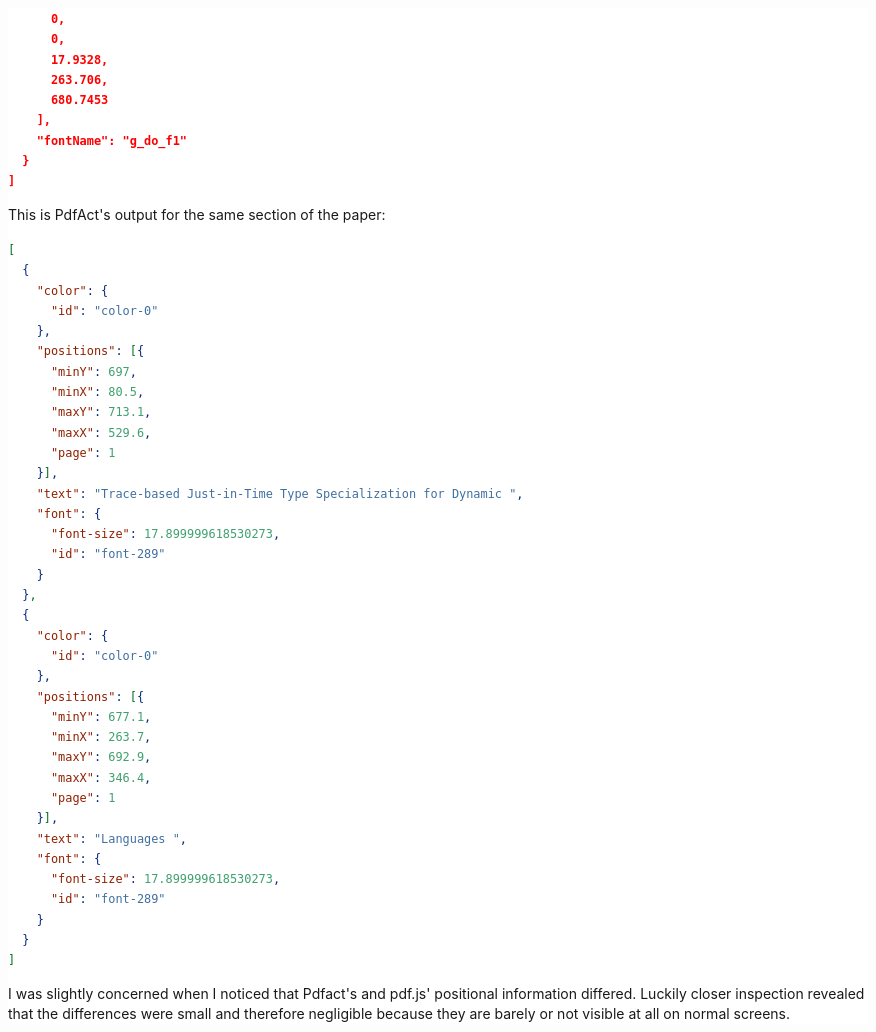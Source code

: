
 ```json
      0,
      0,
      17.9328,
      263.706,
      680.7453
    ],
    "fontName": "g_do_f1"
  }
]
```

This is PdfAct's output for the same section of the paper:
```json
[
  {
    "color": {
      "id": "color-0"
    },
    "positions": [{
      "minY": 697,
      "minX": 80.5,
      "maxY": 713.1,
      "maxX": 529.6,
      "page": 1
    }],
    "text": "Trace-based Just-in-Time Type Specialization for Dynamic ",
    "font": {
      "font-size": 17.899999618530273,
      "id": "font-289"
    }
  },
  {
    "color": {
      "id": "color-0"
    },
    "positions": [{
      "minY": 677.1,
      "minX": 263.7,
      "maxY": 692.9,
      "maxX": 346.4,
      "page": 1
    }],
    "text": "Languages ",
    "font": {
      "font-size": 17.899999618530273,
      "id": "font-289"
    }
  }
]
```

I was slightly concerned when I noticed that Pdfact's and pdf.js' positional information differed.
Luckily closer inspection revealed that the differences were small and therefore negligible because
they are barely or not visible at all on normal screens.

* * *

_Activity:_
Set down the material exactly as given, but print none of the pictures.

_Task answer:_
Source code

:
 ```json
      0,
      0,
      17.9328,
      263.706,
      680.7453
    ],
    "fontName": "g_do_f1"
  }
]
```

This is PdfAct's output for the same section of the paper:
```json
[
  {
    "color": {
      "id": "color-0"
    },
    "positions": [{
      "minY": 697,
      "minX": 80.5,
      "maxY": 713.1,
      "maxX": 529.6,
      "page": 1
    }],
    "text": "Trace-based Just-in-Time Type Specialization for Dynamic ",
    "font": {
      "font-size": 17.899999618530273,
      "id": "font-289"
    }
  },
  {
    "color": {
      "id": "color-0"
    },
    "positions": [{
      "minY": 677.1,
      "minX": 263.7,
      "maxY": 692.9,
      "maxX": 346.4,
      "page": 1
    }],
    "text": "Languages ",
    "font": {
      "font-size": 17.899999618530273,
      "id": "font-289"
    }
  }
]
```

I was slightly concerned when I noticed that Pdfact's and pdf.js' positional information differed.
Luckily closer inspection revealed that the differences were small and therefore negligible because
they are barely or not visible at all on normal screens.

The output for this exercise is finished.